“The Best Writing, the Writing That Really Matters. . .Arises From a Kind of Innocence”

—From a Tom Robbins essay that appears in the book, How I Write: The Secret Lives of Authors, published by Rizzoli International Publications.

For years, a homemade poster has hung above my writing desk. I suppose I made it to serve both as a reminder of certain important truths and as a kind of greeting, like the inscription on the Statue of Liberty, welcoming the nervous exile into a strange new land (in my case, the land of fictive prose that I’ve entered each morning as if for the first time).

The poster, if it can  be called that, contains two quotations from writers. . .

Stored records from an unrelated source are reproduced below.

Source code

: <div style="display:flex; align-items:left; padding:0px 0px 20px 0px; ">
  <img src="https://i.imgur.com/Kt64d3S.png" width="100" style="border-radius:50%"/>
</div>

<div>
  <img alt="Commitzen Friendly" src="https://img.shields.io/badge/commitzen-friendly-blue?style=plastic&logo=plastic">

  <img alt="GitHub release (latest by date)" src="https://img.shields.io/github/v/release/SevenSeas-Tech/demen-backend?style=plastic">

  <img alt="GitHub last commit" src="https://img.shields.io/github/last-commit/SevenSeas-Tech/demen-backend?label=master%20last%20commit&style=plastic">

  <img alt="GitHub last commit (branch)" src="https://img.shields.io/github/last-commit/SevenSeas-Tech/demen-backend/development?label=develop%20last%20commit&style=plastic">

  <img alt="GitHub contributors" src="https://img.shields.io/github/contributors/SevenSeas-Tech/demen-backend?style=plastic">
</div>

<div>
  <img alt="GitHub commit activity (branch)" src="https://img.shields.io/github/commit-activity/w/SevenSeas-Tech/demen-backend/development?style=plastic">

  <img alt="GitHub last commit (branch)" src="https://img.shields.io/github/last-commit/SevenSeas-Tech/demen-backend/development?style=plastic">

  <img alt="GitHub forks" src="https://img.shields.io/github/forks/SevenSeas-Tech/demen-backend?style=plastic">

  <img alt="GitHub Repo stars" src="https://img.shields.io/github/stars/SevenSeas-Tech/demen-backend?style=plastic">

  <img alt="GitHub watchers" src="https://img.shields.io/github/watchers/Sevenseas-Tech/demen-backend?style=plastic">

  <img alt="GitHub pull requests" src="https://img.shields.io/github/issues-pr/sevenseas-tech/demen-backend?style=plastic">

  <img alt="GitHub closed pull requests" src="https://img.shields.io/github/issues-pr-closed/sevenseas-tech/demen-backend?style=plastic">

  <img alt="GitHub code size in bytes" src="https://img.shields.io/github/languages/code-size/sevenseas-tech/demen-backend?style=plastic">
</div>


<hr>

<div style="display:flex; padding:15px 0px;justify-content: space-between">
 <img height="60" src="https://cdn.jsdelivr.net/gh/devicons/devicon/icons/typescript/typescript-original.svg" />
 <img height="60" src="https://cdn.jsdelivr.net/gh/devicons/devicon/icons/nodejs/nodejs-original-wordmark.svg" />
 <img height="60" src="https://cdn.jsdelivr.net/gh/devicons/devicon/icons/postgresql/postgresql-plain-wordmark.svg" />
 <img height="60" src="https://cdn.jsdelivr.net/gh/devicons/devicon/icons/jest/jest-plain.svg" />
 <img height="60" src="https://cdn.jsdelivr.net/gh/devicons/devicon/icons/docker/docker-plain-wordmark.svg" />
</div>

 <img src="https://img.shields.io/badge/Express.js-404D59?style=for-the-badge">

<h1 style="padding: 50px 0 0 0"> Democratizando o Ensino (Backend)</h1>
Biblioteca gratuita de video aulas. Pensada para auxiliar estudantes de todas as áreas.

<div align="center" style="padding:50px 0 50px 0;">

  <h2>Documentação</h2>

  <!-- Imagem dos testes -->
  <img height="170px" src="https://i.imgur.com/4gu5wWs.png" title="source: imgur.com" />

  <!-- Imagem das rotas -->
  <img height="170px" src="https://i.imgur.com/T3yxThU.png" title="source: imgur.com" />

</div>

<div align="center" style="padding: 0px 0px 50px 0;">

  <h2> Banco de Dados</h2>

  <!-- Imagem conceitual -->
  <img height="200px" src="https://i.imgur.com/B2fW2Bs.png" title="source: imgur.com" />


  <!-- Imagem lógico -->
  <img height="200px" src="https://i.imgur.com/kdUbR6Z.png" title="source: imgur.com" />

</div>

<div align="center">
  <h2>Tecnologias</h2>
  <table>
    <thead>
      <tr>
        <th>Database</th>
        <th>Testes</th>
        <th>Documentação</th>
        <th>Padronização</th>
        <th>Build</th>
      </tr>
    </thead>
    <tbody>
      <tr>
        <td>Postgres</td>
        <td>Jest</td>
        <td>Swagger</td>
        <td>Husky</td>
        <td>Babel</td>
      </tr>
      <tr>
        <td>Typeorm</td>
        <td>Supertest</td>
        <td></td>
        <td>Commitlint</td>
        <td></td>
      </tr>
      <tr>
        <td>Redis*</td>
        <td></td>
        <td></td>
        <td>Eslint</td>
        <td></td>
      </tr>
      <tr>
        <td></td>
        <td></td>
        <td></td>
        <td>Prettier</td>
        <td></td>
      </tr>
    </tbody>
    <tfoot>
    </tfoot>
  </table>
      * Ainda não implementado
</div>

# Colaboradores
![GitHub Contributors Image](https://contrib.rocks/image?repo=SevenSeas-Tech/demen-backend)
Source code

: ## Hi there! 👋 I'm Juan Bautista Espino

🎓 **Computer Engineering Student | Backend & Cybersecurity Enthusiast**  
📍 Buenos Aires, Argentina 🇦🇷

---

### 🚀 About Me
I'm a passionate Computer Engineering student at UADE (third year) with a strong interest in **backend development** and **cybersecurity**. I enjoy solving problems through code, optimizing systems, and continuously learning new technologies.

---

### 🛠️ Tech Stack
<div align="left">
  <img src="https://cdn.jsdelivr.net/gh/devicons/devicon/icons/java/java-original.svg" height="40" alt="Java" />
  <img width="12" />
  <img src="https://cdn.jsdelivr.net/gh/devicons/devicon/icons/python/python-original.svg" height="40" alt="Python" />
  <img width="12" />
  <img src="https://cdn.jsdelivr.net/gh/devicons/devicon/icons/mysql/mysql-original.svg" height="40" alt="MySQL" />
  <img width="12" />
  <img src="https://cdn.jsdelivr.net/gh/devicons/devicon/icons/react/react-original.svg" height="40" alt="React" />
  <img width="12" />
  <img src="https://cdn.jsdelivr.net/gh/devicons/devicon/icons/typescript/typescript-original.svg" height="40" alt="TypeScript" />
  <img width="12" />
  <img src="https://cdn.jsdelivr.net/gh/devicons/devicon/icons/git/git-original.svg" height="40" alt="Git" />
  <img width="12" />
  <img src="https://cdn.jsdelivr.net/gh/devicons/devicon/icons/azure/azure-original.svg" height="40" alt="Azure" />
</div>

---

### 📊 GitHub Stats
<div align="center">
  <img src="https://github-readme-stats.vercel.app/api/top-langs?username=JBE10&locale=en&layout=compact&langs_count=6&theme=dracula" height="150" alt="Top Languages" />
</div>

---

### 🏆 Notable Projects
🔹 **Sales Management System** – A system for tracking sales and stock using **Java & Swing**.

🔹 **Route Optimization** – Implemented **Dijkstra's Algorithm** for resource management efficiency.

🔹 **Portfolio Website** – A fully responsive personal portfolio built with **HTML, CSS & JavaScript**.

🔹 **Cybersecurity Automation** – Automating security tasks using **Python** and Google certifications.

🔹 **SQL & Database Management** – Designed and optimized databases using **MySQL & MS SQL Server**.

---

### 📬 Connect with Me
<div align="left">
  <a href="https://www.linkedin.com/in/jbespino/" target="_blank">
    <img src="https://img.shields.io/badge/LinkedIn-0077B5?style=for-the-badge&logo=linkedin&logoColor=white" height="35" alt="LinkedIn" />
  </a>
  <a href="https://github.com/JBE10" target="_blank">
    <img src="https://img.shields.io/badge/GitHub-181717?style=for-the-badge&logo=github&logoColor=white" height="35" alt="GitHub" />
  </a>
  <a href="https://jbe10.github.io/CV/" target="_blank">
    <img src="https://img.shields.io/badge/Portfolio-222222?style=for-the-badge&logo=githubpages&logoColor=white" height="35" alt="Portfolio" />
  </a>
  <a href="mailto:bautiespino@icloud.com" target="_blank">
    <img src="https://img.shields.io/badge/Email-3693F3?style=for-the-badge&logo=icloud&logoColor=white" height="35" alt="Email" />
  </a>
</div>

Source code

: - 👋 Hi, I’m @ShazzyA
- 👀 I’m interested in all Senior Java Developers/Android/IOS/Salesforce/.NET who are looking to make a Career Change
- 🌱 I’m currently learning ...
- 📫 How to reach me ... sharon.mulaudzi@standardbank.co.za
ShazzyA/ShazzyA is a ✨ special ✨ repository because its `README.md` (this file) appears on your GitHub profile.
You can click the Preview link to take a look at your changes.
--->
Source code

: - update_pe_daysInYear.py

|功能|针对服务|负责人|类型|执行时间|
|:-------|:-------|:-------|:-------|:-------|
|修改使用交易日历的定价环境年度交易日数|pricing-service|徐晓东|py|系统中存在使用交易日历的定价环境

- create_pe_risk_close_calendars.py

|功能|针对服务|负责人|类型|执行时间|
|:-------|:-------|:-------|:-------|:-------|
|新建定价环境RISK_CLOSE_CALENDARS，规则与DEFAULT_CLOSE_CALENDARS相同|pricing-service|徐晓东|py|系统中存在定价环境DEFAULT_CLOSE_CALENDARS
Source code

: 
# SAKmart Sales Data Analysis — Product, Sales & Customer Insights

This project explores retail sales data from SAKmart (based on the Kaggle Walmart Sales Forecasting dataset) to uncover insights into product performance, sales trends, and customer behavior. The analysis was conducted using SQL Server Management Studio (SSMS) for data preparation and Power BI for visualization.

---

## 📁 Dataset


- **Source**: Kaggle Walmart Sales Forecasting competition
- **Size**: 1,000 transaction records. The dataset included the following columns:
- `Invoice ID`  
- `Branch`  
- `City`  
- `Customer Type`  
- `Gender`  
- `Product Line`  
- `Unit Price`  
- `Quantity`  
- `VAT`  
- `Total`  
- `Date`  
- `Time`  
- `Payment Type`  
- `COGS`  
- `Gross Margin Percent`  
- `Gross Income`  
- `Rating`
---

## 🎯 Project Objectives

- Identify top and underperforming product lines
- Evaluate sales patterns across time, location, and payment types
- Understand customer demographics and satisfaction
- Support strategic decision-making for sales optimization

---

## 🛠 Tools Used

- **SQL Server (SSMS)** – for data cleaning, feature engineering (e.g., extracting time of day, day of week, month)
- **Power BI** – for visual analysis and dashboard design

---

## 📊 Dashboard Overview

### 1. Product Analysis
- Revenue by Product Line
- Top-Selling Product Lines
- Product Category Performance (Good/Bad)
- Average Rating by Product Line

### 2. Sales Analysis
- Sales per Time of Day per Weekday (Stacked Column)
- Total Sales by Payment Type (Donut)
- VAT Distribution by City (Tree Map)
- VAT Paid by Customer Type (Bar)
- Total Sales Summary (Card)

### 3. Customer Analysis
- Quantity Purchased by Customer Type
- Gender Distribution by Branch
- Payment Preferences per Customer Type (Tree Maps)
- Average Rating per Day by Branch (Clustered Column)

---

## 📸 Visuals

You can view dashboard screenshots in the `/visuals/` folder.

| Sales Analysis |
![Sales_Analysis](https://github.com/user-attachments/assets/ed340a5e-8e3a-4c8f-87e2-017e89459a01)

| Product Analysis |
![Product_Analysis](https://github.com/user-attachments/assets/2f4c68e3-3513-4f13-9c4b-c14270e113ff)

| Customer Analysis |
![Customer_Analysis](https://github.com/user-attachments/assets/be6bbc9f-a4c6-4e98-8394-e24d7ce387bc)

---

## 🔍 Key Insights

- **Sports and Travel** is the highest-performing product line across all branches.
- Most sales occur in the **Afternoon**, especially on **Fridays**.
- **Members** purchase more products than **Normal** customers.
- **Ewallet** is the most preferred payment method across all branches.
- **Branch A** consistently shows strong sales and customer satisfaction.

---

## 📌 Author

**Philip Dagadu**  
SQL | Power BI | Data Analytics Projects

As for the two quotations, well, the words of Stanley Elkin are sort of a literary application of Einstein’s advice to all creative thinkers: “Go out as far as you can go and start from there.” It’s hard advice to follow, difficult as hell, but it encourages you to be adventurous and take risks, to chew on something larger and stronger than the old sociological meatball.

Nelson Algren, quite probably the greatest North American writer of the 20th century, was wise enough to recognize that the best writing, the writing that really matters, arises not from an academic, analytical approach, but rather from a kind of innocence. Armed with all the imagination, wit, and heart you can muster, you follow the Charmer’s pipes into the dark forest, naively confident that sooner or later should you survive, you’ll be led to those places where treasure is buried. To do it differently, to begin with a carefully calculated outline, for example, is to become little more than a manufacturer.